A sign of the times: If we’re writing about ice cream — and we are — doesn’t it seem like summer can’t be too far off? Today in Food, Tim Carman’s Immigrant’s Table column is all about the wonders of Jamaican ice cream. There’s a bonus: two ice cream recipes that, trust me, are really good.
Speaking of recipes, you can’t go wrong with any of the ones today that call for five ingredients or fewer. I loved the Garam Masala Roast Chicken: three ingredients (for the purpose of this exercise we didn’t count salt, pepper or water) and it was just a terrific bird.

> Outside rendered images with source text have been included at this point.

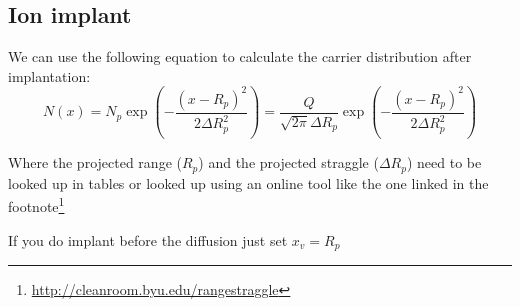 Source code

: \subsection{Ion implant}
We can use the following equation to calculate the carrier distribution after implantation:
\begin{equation}
N(x)
=
N_p \exp\left(-\frac{(x-R_p)^2}{2\Delta R_p^2}\right)
=
\frac{Q}{\sqrt{2\pi}\Delta R_p}\exp\left(-\frac{(x-R_p)^2}{2\Delta R_p^2}\right)
\end{equation}

Where the projected range ($R_p$) and the projected straggle ($\Delta R_p$) need to be looked up in tables or looked up using an online tool like the one linked in the footnote\footnote{\url{http://cleanroom.byu.edu/rangestraggle}}

\begin{mdframed}[linewidth=2pt,linecolor=red]
If you do implant before the diffusion just set $x_v=R_p$
\end{mdframed} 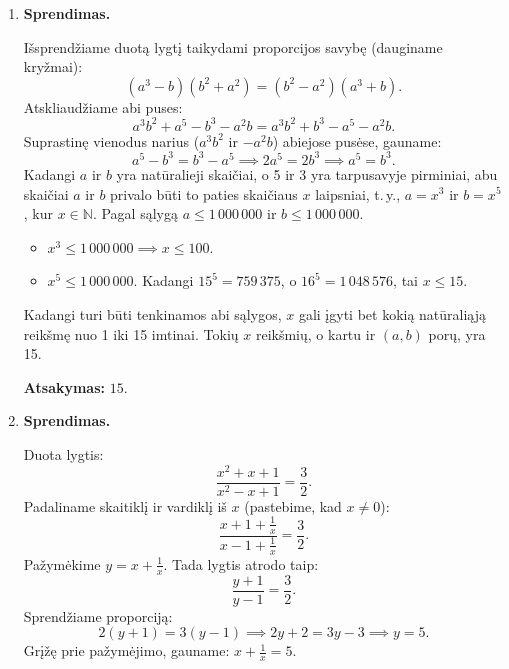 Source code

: \documentclass[11pt,a4paper]{article}
\begin{document}
\begin{enumerate}
\begin{center}
    \end{center}
    
    Nagrinėjame statųjį trikampį, kurio horizontalus statinis lygus atstumui tarp projekcijų (10), o vertikalus statinis lygus $5 - (-3) = 8$. Pagal Pitagoro teoremą atkarpos $A'B$ ilgis:
    \[ A'B = \sqrt{10^2 + 8^2} = \sqrt{100 + 64} = \sqrt{164} = 2\sqrt{41}. \]
    
    \textbf{Atsakymas:} $2\sqrt{41}$.

    \vspace{0.3cm}
    \item \textbf{Sprendimas.}
    
    Išsprendžiame duotą lygtį taikydami proporcijos savybę (dauginame kryžmai):
    \[ (a^3 - b)(b^2 + a^2) = (b^2 - a^2)(a^3 + b). \]
    Atskliaudžiame abi puses:
    \[ a^3b^2 + a^5 - b^3 - a^2b = a^3b^2 + b^3 - a^5 - a^2b. \]
    Suprastinę vienodus narius ($a^3b^2$ ir $-a^2b$) abiejose pusėse, gauname:
    \[ a^5 - b^3 = b^3 - a^5 \implies 2a^5 = 2b^3 \implies a^5 = b^3. \]
    Kadangi $a$ ir $b$ yra natūralieji skaičiai, o 5 ir 3 yra tarpusavyje pirminiai, abu skaičiai $a$ ir $b$ privalo būti to paties skaičiaus $x$ laipsniai, t.\,y., $a = x^3$ ir $b = x^5$, kur $x \in \mathbb{N}$.
    Pagal sąlygą $a \le 1\,000\,000$ ir $b \le 1\,000\,000$.
    \begin{itemize}
        \item $x^3 \le 1\,000\,000 \implies x \le 100$.
        \item $x^5 \le 1\,000\,000$. Kadangi $15^5 = 759\,375$, o $16^5 = 1\,048\,576$, tai $x \le 15$.
    \end{itemize}
    Kadangi turi būti tenkinamos abi sąlygos, $x$ gali įgyti bet kokią natūraliąją reikšmę nuo 1 iki 15 imtinai. Tokių $x$ reikšmių, o kartu ir $(a, b)$ porų, yra 15.
    
    \textbf{Atsakymas:} $15$.

    \vspace{0.3cm}
    \item \textbf{Sprendimas.}
    
    Duota lygtis:
    \[ \frac{x^2 + x + 1}{x^2 - x + 1} = \frac{3}{2}. \]
    Padaliname skaitiklį ir vardiklį iš $x$ (pastebime, kad $x \neq 0$):
    \[ \frac{x + 1 + \frac{1}{x}}{x - 1 + \frac{1}{x}} = \frac{3}{2}. \]
    Pažymėkime $y = x + \frac{1}{x}$. Tada lygtis atrodo taip:
    \[ \frac{y + 1}{y - 1} = \frac{3}{2}. \]
    Sprendžiame proporciją:
    \[ 2(y + 1) = 3(y - 1) \implies 2y + 2 = 3y - 3 \implies y = 5. \]
    Grįžę prie pažymėjimo, gauname: $x + \frac{1}{x} = 5$.
    

\end{enumerate}
\end{document}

A big surprise for me was the Baked Fruit Brioche, so simple but so packed with flavor.
Also today, read Jane Black’s story about Kavita Shukla, an Ellicott City native who was 17 years old when she won a patent for a product called FreshPaper that helps retard food spoilage. Now 27, she hopes someday to supply it to people in underdeveloped countries who lack refrigeration.
Shukla will join us for today’s Free Range chat at noon. You should, too. It’s 60 minutes of culinary give-and-take that just seem to fly by each week. To get you in the mood, here’s a leftover from last week’s chat . A question about freshness: I’ve had three bottles of infused olive oil on my counter for several years now. How long do they last? I don’t use them very often, obviously!

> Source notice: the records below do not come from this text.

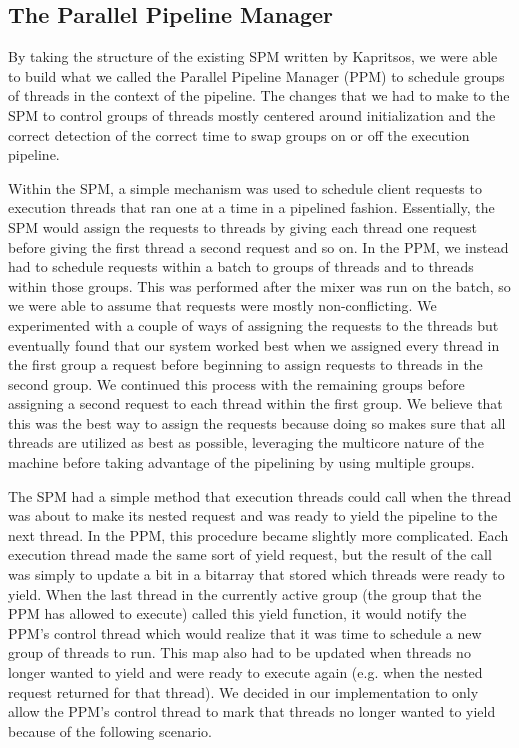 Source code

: \documentclass[11pt, oneside]{report}
\begin{document}
\subsection{The Parallel Pipeline Manager}

By taking the structure of the existing SPM written by Kapritsos, we were able to build what we called the Parallel Pipeline Manager (PPM) to schedule groups of threads in the context of the pipeline. 
The changes that we had to make to the SPM to control groups of threads mostly centered around initialization and the correct detection of the correct time to swap groups on or off the execution pipeline.

Within the SPM, a simple mechanism was used to schedule client requests to execution threads that ran one at a time in a pipelined fashion. 
Essentially, the SPM would assign the requests to threads by giving each thread one request before giving the first thread a second request and so on. 
In the PPM, we instead had to schedule requests within a batch to groups of threads and to threads within those groups. 
This was performed after the mixer was run on the batch, so we were able to assume that requests were mostly non-conflicting. 
We experimented with a couple of ways of assigning the requests to the threads but eventually found that our system worked best when we assigned every thread in the first group a request before beginning to assign requests to threads in the second group. 
We continued this process with the remaining groups before assigning a second request to each thread within the first group. 
We believe that this was the best way to assign the requests because doing so makes sure that all threads are utilized as best as possible, leveraging the multicore nature of the machine before taking advantage of the pipelining by using multiple groups.

The SPM had a simple method that execution threads could call when the thread was about to make its nested request and was ready to yield the pipeline to the next thread. 
In the PPM, this procedure became slightly more complicated. 
Each execution thread made the same sort of yield request, but the result of the call was simply to update a bit in a bitarray that stored which threads were ready to yield. 
When the last thread in the currently active group (the group that the PPM has allowed to execute) called this yield function, it would notify the PPM's control thread which would realize that it was time to schedule a new group of threads to run. 
This map also had to be updated when threads no longer wanted to yield and were ready to execute again (e.g. 
when the nested request returned for that thread). 
We decided in our implementation to only allow the PPM's control thread to mark that threads no longer wanted to yield because of the following scenario. 
\end{document}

Some experts say it’s possible for olive oil to stay good for a few years, but only if it’s stored correctly. Which means not on the countertop but in a cool, dark spot. In an airtight container. (And not in the refrigerator.)
I confess that even though my olive oil is tucked away in a dark pantry, I still have rancidity problems. So I’m a little skeptical about claims of multi-year longevity.

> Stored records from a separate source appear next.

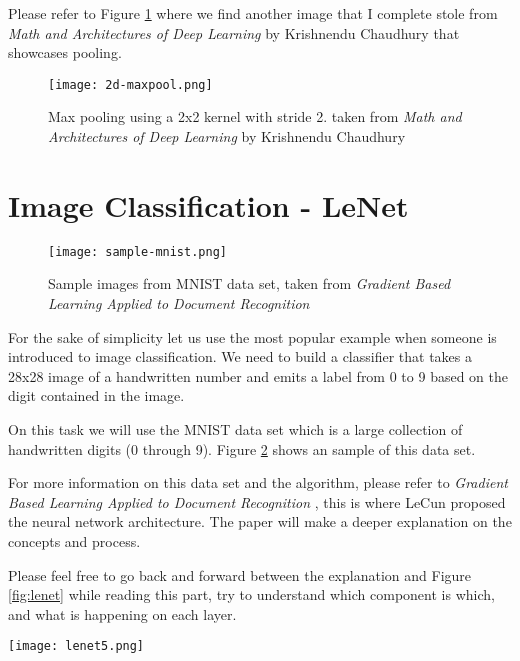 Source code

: \documentclass[10pt, twocolumn]{article}
\begin{document}
Please refer to Figure \ref{fig:maxpooling} where we find another image
that I complete stole from \emph{Math and Architectures of Deep Learning} by
Krishnendu Chaudhury that showcases pooling.

\begin{figure}[ht]
  \texttt{[image: 2d-maxpool.png]}
  \caption{Max pooling using a 2x2 kernel with stride 2. taken from \emph{Math
    and Architectures of Deep Learning} by Krishnendu Chaudhury}
  \label{fig:maxpooling}
\end{figure}


\section{Image Classification - LeNet}

\begin{figure}[ht]
  \texttt{[image: sample-mnist.png]}
  \caption{Sample images from MNIST data set, taken from \emph{Gradient Based
    Learning Applied to Document Recognition} \cite{mnist}}
  \label{fig:mnist}
\end{figure}

For the sake of simplicity let us use the most popular example when someone is
introduced to image classification. We need to build a classifier that takes a
28x28 image of a handwritten number and emits a label from 0 to 9 based on the
digit contained in the image.

On this task we will use the MNIST data set which is a large collection of
handwritten digits (0 through 9). Figure \ref{fig:mnist} shows an sample of
this data set.

For more information on this data set and the algorithm, please refer to
\emph{Gradient Based Learning Applied to Document Recognition} \cite{mnist},
this is where LeCun proposed the neural network architecture. The paper will
make a deeper explanation on the concepts and process.

Please feel free to go back and forward between the explanation and
Figure \ref{fig:lenet} while reading this part, try to understand which
component is which, and what is happening on each layer.

\begin{figure*}[ht]
  \centering
  \texttt{[image: lenet5.png]}
  \caption{LeNet Architecture, taken from \emph{Gradient Based
    Learning Applied to Document Recognition} \cite{mnist}}
  \label{fig:lenet}
\end{figure*}
\end{document}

But even if they’re true — even if you could keep olive oil for three years and avoid rancidity — the fresher stuff generally tastes better. One problem for consumers is that there’s usually no clue on a bottle of supermarket oil that would let you know when the oil was pressed. So you could be buying stuff that’s already fairly old. The solution is to shell out bigger bucks and buy a bottle made by a producer that includes the vintage date on the label.
I guess I should have started off by asking: Have you smelled the oil on your counter? That’s the best way to tell if it’s still good. Rancid oil has a nasty funk that’s unmistakable, and it’s one that the flavor infused into your bottles probably wouldn’t be able to mask.